Becca Kelly Slaughter, a commissioner at the Federal Trade Commission, got her job back last Wednesday. She immediately requested a vote to restore the FTC’s “click to cancel” rule, which would make it easier to end recurring subscriptions. On Friday, she issued a dissent in the FTC’s decision to stop defending its ban on employee noncompete agreements in federal court. In just a few days, she had fulfilled the mission of the agency of protecting workers and consumers.
So by Monday, she was out of a job again.
U.S. Chief Justice John Roberts, in a perverse ruling at odds with a 90-year-old direct precedent, issued a stay of a D.C. district court’s order reversing the illegal firing of Slaughter by President Trump earlier this year. This effectively allows Trump to fire Slaughter for now, pending ongoing review of the case.
Trump, and therefore Roberts, doesn’t want a dissenting voice at the FTC pointing out all the ways that he is governing by and for the wealthy and immiserating ordinary people in the process. So Slaughter had to go, and quickly. Trump’s lapdog in black robes eagerly complied with the request.
The biggest example of this is the FTC’s surrender on the noncompete ban, one of the signature achievements of the agency under Lina Khan. Noncompete clauses stuck into employment contracts prohibit workers from leaving to join another company in the same field for a prescribed period. While originally used for top executives with proprietary information about businesses, they have more recently been imposed on pet groomers, fast-food workers, janitors, and more. About 1 in 5 workers have a noncompete agreement in their employment contract.

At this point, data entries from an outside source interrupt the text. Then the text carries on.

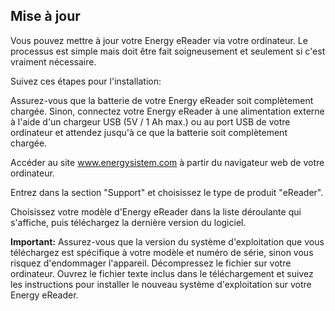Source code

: ## Mise à jour

Vous pouvez mettre à jour votre Energy eReader via votre ordinateur. Le processus est simple mais doit être fait soigneusement et seulement si c'est vraiment nécessaire. 

Suivez ces étapes pour l'installation: 

Assurez-vous que la batterie de votre Energy eReader soit complètement chargée. Sinon, connectez votre Energy eReader à une alimentation externe à l'aide d'un chargeur USB (5V / 1 Ah max.) ou au port USB de votre ordinateur et attendez jusqu'à ce que la batterie soit complètement chargée. 

Accéder au site www.energysistem.com à partir du navigateur web de votre ordinateur. 

Entrez dans la section "Support" et choisissez  le type de produit "eReader".

Choisissez votre modèle d'Energy eReader dans la liste déroulante qui s'affiche, puis téléchargez la dernière version du logiciel. 

**Important:**
Assurez-vous que la version du système d'exploitation que vous téléchargez est spécifique à votre modèle et numéro de série, sinon vous risquez d'endommager l'appareil. 
Décompressez le fichier sur votre ordinateur. 
Ouvrez le fichier texte inclus dans le téléchargement et suivez les instructions pour installer le nouveau système d'exploitation sur votre Energy eReader.



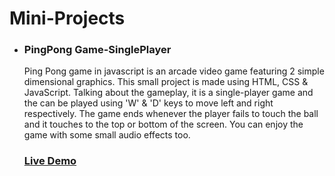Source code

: # Mini-Projects

<ul>
  <li> 
    <h3>PingPong Game-SinglePlayer </h3>
    <p>Ping Pong game in javascript is an arcade video game featuring 2 simple dimensional graphics. 
       This small project is made using HTML, CSS & JavaScript. 
       Talking about the gameplay, it is a single-player game and the can be played using 'W' & 'D' keys to move left and right respectively. 
       The game ends whenever the player fails to touch the ball and it touches to the top or bottom of the screen. You can enjoy the game with some small audio effects too.<br>
    <h3><a href = "https://codepen.io/rahulWadhwa/full/RwKdLKg">Live Demo</a></h3>
    </p>
  </li>
 </ul>
   
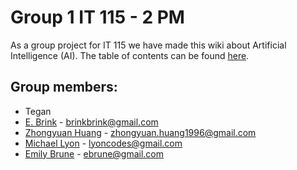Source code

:# Group 1 IT 115 - 2 PM 

As a group project for IT 115 we have made this wiki about Artificial Intelligence (AI). The table of contents can be found [here](https://github.com/lyoncodes/115-fall-lyon-team/wiki/Table-of-Contents).

## Group members: 
- Tegan 
- [E. Brink](https://www.linkedin.com/in/eebrink/) - brinkbrink@gmail.com
- [Zhongyuan Huang](https://www.linkedin.com/in/zhongyuan-huang-958483223/) - zhongyuan.huang1996@gmail.com
- [Michael Lyon](https://www.linkedin.com/in/lyoncodes/) - lyoncodes@gmail.com
- [Emily Brune](https://www.linkedin.com/in/emilybrune/) - ebrune@gmail.com

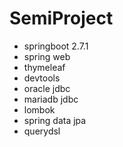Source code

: # SemiProject
- springboot 2.7.1
- spring web
- thymeleaf
- devtools
- oracle jdbc
- mariadb jdbc
- lombok
- spring data jpa
- querydsl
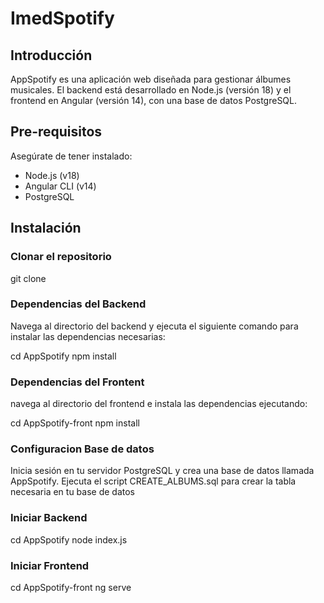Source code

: # ImedSpotify

## Introducción
AppSpotify es una aplicación web diseñada para gestionar álbumes musicales. El backend está desarrollado en Node.js (versión 18) y el frontend en Angular (versión 14), con una base de datos PostgreSQL.

## Pre-requisitos
Asegúrate de tener instalado:
- Node.js (v18)
- Angular CLI (v14)
- PostgreSQL

## Instalación

### Clonar el repositorio

git clone <url-del-repositorio>

### Dependencias del Backend

Navega al directorio del backend y ejecuta el siguiente comando para instalar las dependencias necesarias:

cd AppSpotify
npm install

### Dependencias del Frontent

navega al directorio del frontend e instala las dependencias ejecutando:

cd AppSpotify-front
npm install

### Configuracion Base de datos

Inicia sesión en tu servidor PostgreSQL y crea una base de datos llamada AppSpotify.
Ejecuta el script CREATE_ALBUMS.sql para crear la tabla necesaria en tu base de datos

### Iniciar Backend

cd AppSpotify
node index.js

### Iniciar Frontend

cd AppSpotify-front
ng serve
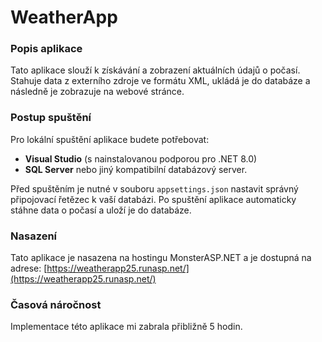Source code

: # WeatherApp

### Popis aplikace

Tato aplikace slouží k získávání a zobrazení aktuálních údajů o počasí. Stahuje data z externího zdroje ve formátu XML, ukládá je do databáze a následně je zobrazuje na webové stránce.

### Postup spuštění

Pro lokální spuštění aplikace budete potřebovat:
* **Visual Studio** (s nainstalovanou podporou pro .NET 8.0)
* **SQL Server** nebo jiný kompatibilní databázový server.

Před spuštěním je nutné v souboru `appsettings.json` nastavit správný připojovací řetězec k vaší databázi.  Po spuštění aplikace automaticky stáhne data o počasí a uloží je do databáze.

### Nasazení

Tato aplikace je nasazena na hostingu MonsterASP.NET a je dostupná na adrese:
[https://weatherapp25.runasp.net/](https://weatherapp25.runasp.net/)

### Časová náročnost

Implementace této aplikace mi zabrala přibližně 5 hodin.
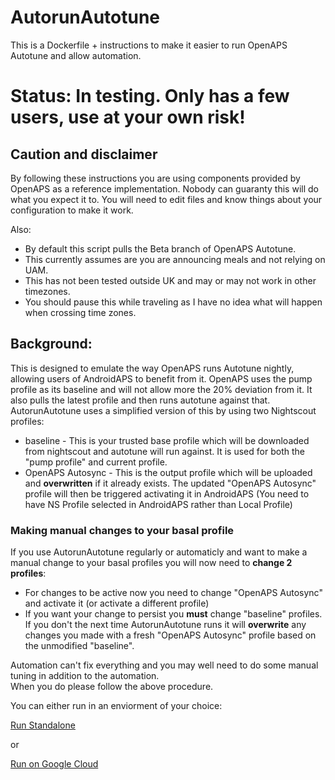 # AutorunAutotune
This is a Dockerfile + instructions to make it easier to run OpenAPS Autotune and allow automation.

# Status: In testing. Only has a few users, use at your own risk!

## Caution and disclaimer
By following these instructions you are using components provided by OpenAPS as a reference implementation.  Nobody can
guaranty this will do what you expect it to.  You will need to edit files and know things about your configuration to
make it work.

Also:
 - By default this script pulls the Beta branch of OpenAPS Autotune. 
 - This currently assumes are you are announcing meals and not relying on UAM. 
 - This has not been tested outside UK and may or may not work in other timezones.  
 - You should pause this while traveling as I have no idea what will happen when crossing time zones.   

## Background:
This is designed to emulate the way OpenAPS runs Autotune nightly, allowing users of AndroidAPS to benefit from it. 
OpenAPS uses the pump profile as its baseline and will not allow more the 20% deviation from it. It also pulls the latest
profile and then runs autotune against that.  AutorunAutotune uses a simplified version of this by using two Nightscout profiles:
- baseline - This is your trusted base profile which will be downloaded from nightscout and autotune will run against. 
It is used for both the "pump profile" and current profile.
- OpenAPS Autosync - This is the output profile which will be uploaded and **overwritten** if it already exists. 
The updated "OpenAPS Autosync" profile will then be triggered activating it in AndroidAPS (You need to have NS Profile selected in AndroidAPS rather than Local Profile)

### Making manual changes to your basal profile 
If you use AutorunAutotune regularly or automaticly and want to make a manual change to your basal profiles you will 
now need to **change 2 profiles**:
 - For changes to be active now you need to change "OpenAPS Autosync" and activate it (or activate a different profile)
 - If you want your change to persist you **must** change "baseline" profiles.  If you don't the next time
  AutorunAutotune runs it will **overwrite** any changes you made with a fresh "OpenAPS Autosync" profile based on the 
  unmodified "baseline".
  
Automation can't fix everything and you may well need to do some manual tuning in addition to the automation.  
When you do please follow the above procedure.
 
You can either run in an enviorment of your choice: 

[Run Standalone](docs/running-standalone.md)

or

[Run on Google Cloud](docs/running-on-gcp.md)

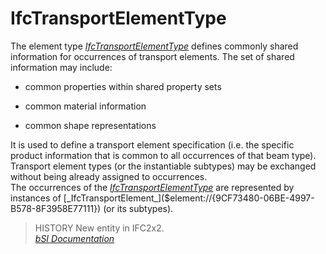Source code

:IfcTransportElementType
=======================
The element type
[_IfcTransportElementType_]($element://{827AB441-28FB-4320-A57A-76E6CC5BA21D})
defines commonly shared information for occurrences of transport elements. The
set of shared information may include:  

  

  * common properties within shared property sets
  

  * common material information
  

  * common shape representations
  

  
It is used to define a transport element specification (i.e. the specific
product information that is common to all occurrences of that beam type).
Transport element types (or the instantiable subtypes) may be exchanged
without being already assigned to occurrences.  
The occurrences of the
[_IfcTransportElementType_]($element://{827AB441-28FB-4320-A57A-76E6CC5BA21D})
are represented by instances of
[_IfcTransportElement_]($element://{9CF73480-06BE-4997-B578-8F3958E77111}) (or
its subtypes).  
> HISTORY New entity in IFC2x2.  
[ _bSI
Documentation_](https://standards.buildingsmart.org/IFC/DEV/IFC4_2/FINAL/HTML/schema/ifcproductextension/lexical/ifctransportelementtype.htm)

The goal is obvious: to suppress wages by preventing the free movement of labor that might create competition for their services. One could even say this is against capitalism as traditionally understood; economists in the mold of Adam Smith typically argue the market for labor is supposed to be open and competitive, to incentivize the most productive use of it. The FTC estimated that workers would gain $400 billion over a decade from this rule, in the form of higher wages.